In this case, elevated hepatobiliary enzymes were noted when the patient was diagnosed with rheumatoid arthritis, but blood tests and imaging studies revealed no signs suggestive of malignancy. Contrast-enhanced CT revealed findings suspected of cirrhosis and he had a history of drinking alcohol, so it is considered that there was a risk of developing hepatocellular carcinoma. The patient was subsequently administered baricitinib for 2 months and tofacitinib for 4 months, whereupon contrast-enhanced CT revealed a large hepatic tumor. Given the classic imaging findings for hepatocellular carcinoma and high levels of tumor markers, the patient was diagnosed with hepatocellular carcinoma.

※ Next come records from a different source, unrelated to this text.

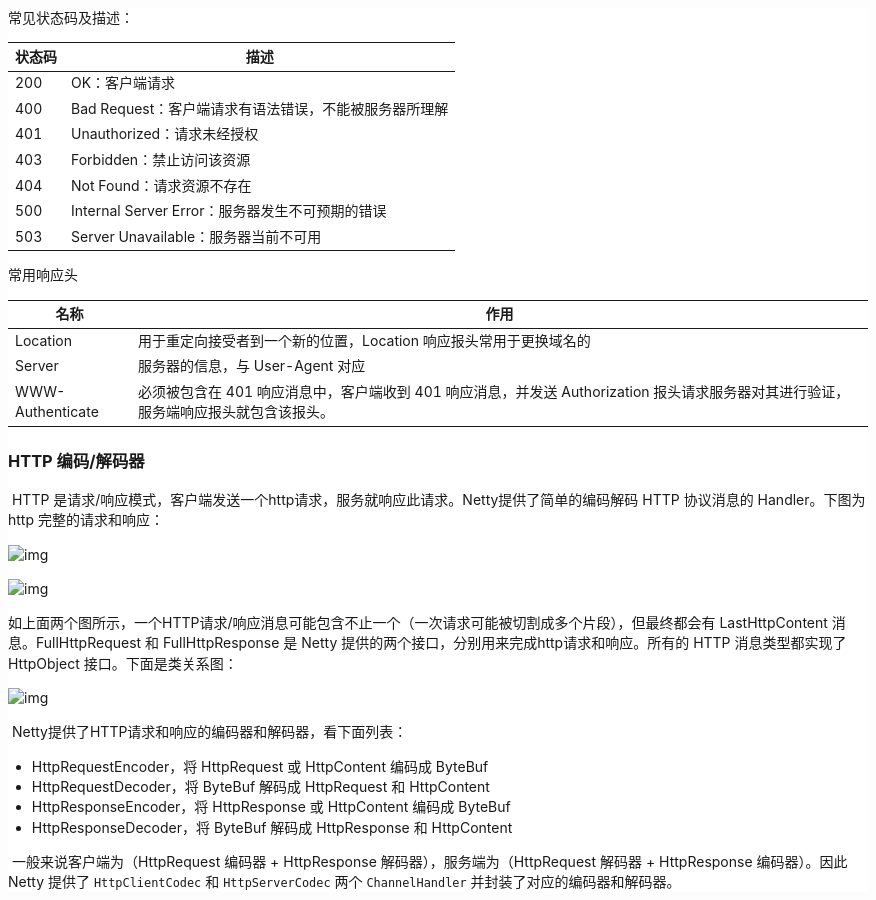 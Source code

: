

常见状态码及描述：

| 状态码 | 描述                                                  |
| ------ | ----------------------------------------------------- |
| 200    | OK：客户端请求                                        |
| 400    | Bad Request：客户端请求有语法错误，不能被服务器所理解 |
| 401    | Unauthorized：请求未经授权                            |
| 403    | Forbidden：禁止访问该资源                             |
| 404    | Not Found：请求资源不存在                             |
| 500    | Internal Server Error：服务器发生不可预期的错误       |
| 503    | Server Unavailable：服务器当前不可用                  |



常用响应头

| 名称             | 作用                                                         |
| ---------------- | ------------------------------------------------------------ |
| Location         | 用于重定向接受者到一个新的位置，Location 响应报头常用于更换域名的 |
| Server           | 服务器的信息，与 User-Agent 对应                             |
| WWW-Authenticate | 必须被包含在 401 响应消息中，客户端收到 401 响应消息，并发送 Authorization 报头请求服务器对其进行验证，服务端响应报头就包含该报头。 |



### HTTP 编码/解码器

​        HTTP 是请求/响应模式，客户端发送一个http请求，服务就响应此请求。Netty提供了简单的编码解码 HTTP 协议消息的 Handler。下图为 http 完整的请求和响应：

![img](https://img-blog.csdn.net/20140723121709285?watermark/2/text/aHR0cDovL2Jsb2cuY3Nkbi5uZXQvYWJjX2tleQ==/font/5a6L5L2T/fontsize/400/fill/I0JBQkFCMA==/dissolve/70/gravity/SouthEast)

![img](https://img-blog.csdn.net/20140723121720111?watermark/2/text/aHR0cDovL2Jsb2cuY3Nkbi5uZXQvYWJjX2tleQ==/font/5a6L5L2T/fontsize/400/fill/I0JBQkFCMA==/dissolve/70/gravity/SouthEast)

如上面两个图所示，一个HTTP请求/响应消息可能包含不止一个（一次请求可能被切割成多个片段），但最终都会有 LastHttpContent 消息。FullHttpRequest 和 FullHttpResponse 是 Netty 提供的两个接口，分别用来完成http请求和响应。所有的 HTTP 消息类型都实现了HttpObject 接口。下面是类关系图：

![img](https://img-blog.csdn.net/20140723140129545?watermark/2/text/aHR0cDovL2Jsb2cuY3Nkbi5uZXQvYWJjX2tleQ==/font/5a6L5L2T/fontsize/400/fill/I0JBQkFCMA==/dissolve/70/gravity/SouthEast)

​        Netty提供了HTTP请求和响应的编码器和解码器，看下面列表：

- HttpRequestEncoder，将 HttpRequest 或 HttpContent 编码成 ByteBuf
- HttpRequestDecoder，将 ByteBuf 解码成 HttpRequest 和 HttpContent
- HttpResponseEncoder，将 HttpResponse 或 HttpContent 编码成 ByteBuf
- HttpResponseDecoder，将 ByteBuf 解码成 HttpResponse 和 HttpContent



​        一般来说客户端为（HttpRequest 编码器 + HttpResponse 解码器），服务端为（HttpRequest 解码器 + HttpResponse 编码器）。因此 Netty 提供了 `HttpClientCodec` 和 `HttpServerCodec` 两个 `ChannelHandler` 并封装了对应的编码器和解码器。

There are many aspects of the relationship between tofacitinib and baricitinib and malignancy that have yet to be clarified. Tofacitinib was recently reported to have the potential to increase the risk of malignancy, but its causal relationship with hepatocellular carcinoma is unclear. In this case, the causal relationship between JAK inhibitors and hepatocellular carcinoma cannot be determined because the patient originally had risk factors for hepatocellular carcinoma. However, it is possible that JAK inhibitors contributed to the development of hepatocellular carcinoma in the present case. The relationship between JAK inhibitors and malignancy needs to be elucidated further. We suggest that careful follow-up is required when administering JAK inhibitors.

Ethical Approval

Ethical approval was not required for the study.

Written informed consent for the publication of this report was obtained from a relative of the patient by the corresponding author.

Conflicts of Interest

The authors declare no conflicts of interest.